We are not the ones trying to divide us. We are not the ones saying that you don’t belong here, that we should build a wall to keep you out. We don’t ask for more rights than you, only the same… and to be treated with dignity.

Sadly, having lived in Texas for this many years– I almost expect to encounter racism/discrimination/misogyny on a semi-regular basis. The only way I’ve been able to bear it is thinking, clearly mistakenly, that it’s not like this for the rest of the country. It’s just a Texas thing… or even a Southern thing. This election season has proved that, in reality, it’s more pervasive than I could have foreseen in my worst nightmare.

While I loathe Donald Trump; his words and actions… I don’t cry because he is President for the next four years.

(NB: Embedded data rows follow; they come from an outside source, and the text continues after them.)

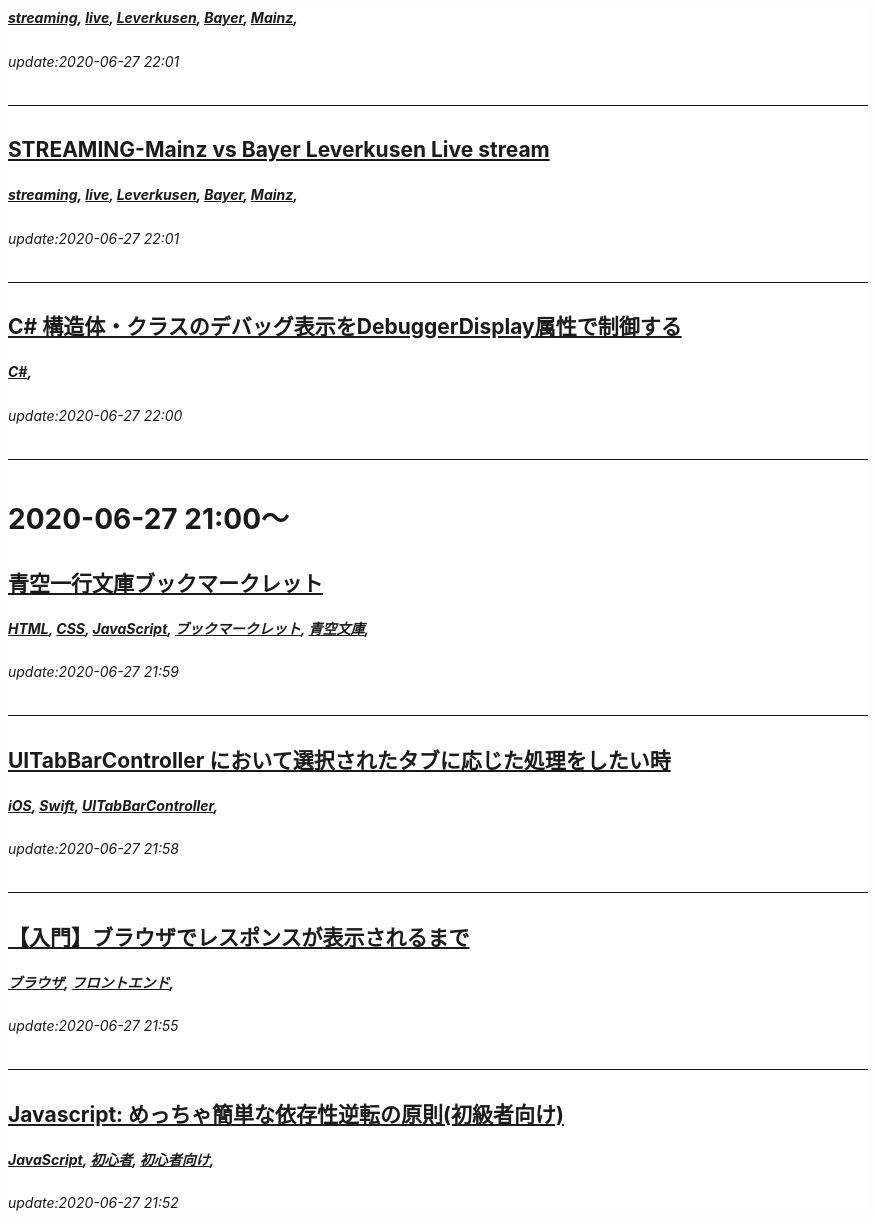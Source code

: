 ##### [streaming](https://qiita.com/tags/streaming), [live](https://qiita.com/tags/live), [Leverkusen](https://qiita.com/tags/Leverkusen), [Bayer](https://qiita.com/tags/Bayer), [Mainz](https://qiita.com/tags/Mainz), 
###### update:2020-06-27 22:01
---
## [STREAMING-Mainz vs Bayer Leverkusen Live stream](https://qiita.com/German-Bundesliga-Live/items/2d4e1b85730a5c3eb1ac)
##### [streaming](https://qiita.com/tags/streaming), [live](https://qiita.com/tags/live), [Leverkusen](https://qiita.com/tags/Leverkusen), [Bayer](https://qiita.com/tags/Bayer), [Mainz](https://qiita.com/tags/Mainz), 
###### update:2020-06-27 22:01
---
## [C# 構造体・クラスのデバッグ表示をDebuggerDisplay属性で制御する](https://qiita.com/katabamisan/items/2a0c58bdced0f7c8930f)
##### [C#](https://qiita.com/tags/C#), 
###### update:2020-06-27 22:00
---




# 2020-06-27 21:00～
## [青空一行文庫ブックマークレット](https://qiita.com/mimonelu/items/26288a6347e958f500af)
##### [HTML](https://qiita.com/tags/HTML), [CSS](https://qiita.com/tags/CSS), [JavaScript](https://qiita.com/tags/JavaScript), [ブックマークレット](https://qiita.com/tags/ブックマークレット), [青空文庫](https://qiita.com/tags/青空文庫), 
###### update:2020-06-27 21:59
---
## [UITabBarController において選択されたタブに応じた処理をしたい時](https://qiita.com/daichikuwa0618/items/5101dfd6bb023762c9a6)
##### [iOS](https://qiita.com/tags/iOS), [Swift](https://qiita.com/tags/Swift), [UITabBarController](https://qiita.com/tags/UITabBarController), 
###### update:2020-06-27 21:58
---
## [【入門】ブラウザでレスポンスが表示されるまで](https://qiita.com/kutakutat/items/736ca4ae7cd1f73d6f09)
##### [ブラウザ](https://qiita.com/tags/ブラウザ), [フロントエンド](https://qiita.com/tags/フロントエンド), 
###### update:2020-06-27 21:55
---
## [Javascript: めっちゃ簡単な依存性逆転の原則(初級者向け)](https://qiita.com/SeijiNishiwaki/items/8d50e69a88fc9afe221b)
##### [JavaScript](https://qiita.com/tags/JavaScript), [初心者](https://qiita.com/tags/初心者), [初心者向け](https://qiita.com/tags/初心者向け), 
###### update:2020-06-27 21:52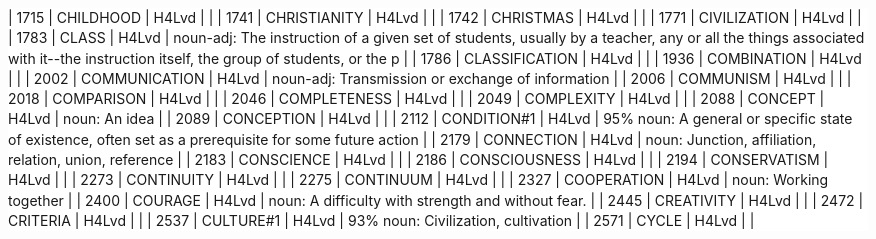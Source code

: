 |  1715 | CHILDHOOD        | H4Lvd    |                                                                                                                                                                                 |
|  1741 | CHRISTIANITY     | H4Lvd    |                                                                                                                                                                                 |
|  1742 | CHRISTMAS        | H4Lvd    |                                                                                                                                                                                 |
|  1771 | CIVILIZATION     | H4Lvd    |                                                                                                                                                                                 |
|  1783 | CLASS            | H4Lvd    | noun-adj: The instruction of a given set of students, usually by a teacher,  any or all the things associated with it--the instruction itself, the  group of students, or the p |
|  1786 | CLASSIFICATION   | H4Lvd    |                                                                                                                                                                                 |
|  1936 | COMBINATION      | H4Lvd    |                                                                                                                                                                                 |
|  2002 | COMMUNICATION    | H4Lvd    | noun-adj: Transmission or exchange of information                                                                                                                               |
|  2006 | COMMUNISM        | H4Lvd    |                                                                                                                                                                                 |
|  2018 | COMPARISON       | H4Lvd    |                                                                                                                                                                                 |
|  2046 | COMPLETENESS     | H4Lvd    |                                                                                                                                                                                 |
|  2049 | COMPLEXITY       | H4Lvd    |                                                                                                                                                                                 |
|  2088 | CONCEPT          | H4Lvd    | noun: An idea                                                                                                                                                                   |
|  2089 | CONCEPTION       | H4Lvd    |                                                                                                                                                                                 |
|  2112 | CONDITION#1      | H4Lvd    | 95% noun: A general or specific state of existence, often set as a prerequisite  for some future action                                                                         |
|  2179 | CONNECTION       | H4Lvd    | noun: Junction, affiliation, relation, union, reference                                                                                                                         |
|  2183 | CONSCIENCE       | H4Lvd    |                                                                                                                                                                                 |
|  2186 | CONSCIOUSNESS    | H4Lvd    |                                                                                                                                                                                 |
|  2194 | CONSERVATISM     | H4Lvd    |                                                                                                                                                                                 |
|  2273 | CONTINUITY       | H4Lvd    |                                                                                                                                                                                 |
|  2275 | CONTINUUM        | H4Lvd    |                                                                                                                                                                                 |
|  2327 | COOPERATION      | H4Lvd    | noun: Working together                                                                                                                                                          |
|  2400 | COURAGE          | H4Lvd    | noun: A difficulty with strength and without fear.                                                                                                                              |
|  2445 | CREATIVITY       | H4Lvd    |                                                                                                                                                                                 |
|  2472 | CRITERIA         | H4Lvd    |                                                                                                                                                                                 |
|  2537 | CULTURE#1        | H4Lvd    | 93% noun: Civilization, cultivation                                                                                                                                             |
|  2571 | CYCLE            | H4Lvd    |                                                                                                                                                                                 |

Even though I would have loved to witness the election of our first female President, my heart is not broken simply because that President is not Hillary Clinton.

I weep instead because I realized in one terrifying night just how many people there are who think that “Making America Great Again” means excluding myself and people for whom I care deeply – who hate things that we’ll never be able to change… like the color of our skin, our gender, or the people we love. My soul aches because, for the first time since I discovered my infertility issues, I feel a sense of relief that I don’t have a child to whom I have to explain why they don’t belong in this country of ours.

I feel the collective terror of all marginalized groups in America, because I know that tomorrow the scapegoated “enemy” could be Korea (or China… because, let’s face it– we all look alike), and there are enough people in our country (and in power) that would support our persecution under the guise of patriotism. My mind cannot comprehend witnessing, in one lifetime, both the glorious triumph in civil rights when gay marriage was made legal, and also the election that will assuredly undo that and any other progress we have made. “Injustice anywhere is a threat to justice everywhere.”

How did we let this happen?

I don’t grieve for the government, or policies, or positions– I mourn the loss of the respect I had for people in my life who supported or even merely overlooked Donald Trump’s hateful, abusive rhetoric. I’m saddened and shocked by neighbors, friends, and family who now celebrate his victory while the KKK and Putin do the same. You are judged by the company you keep. I see your true colors, and I will not forget. I hope someday you comprehend the magnitude of what you’ve done, and that it’s not too late for our country and legacy when you do.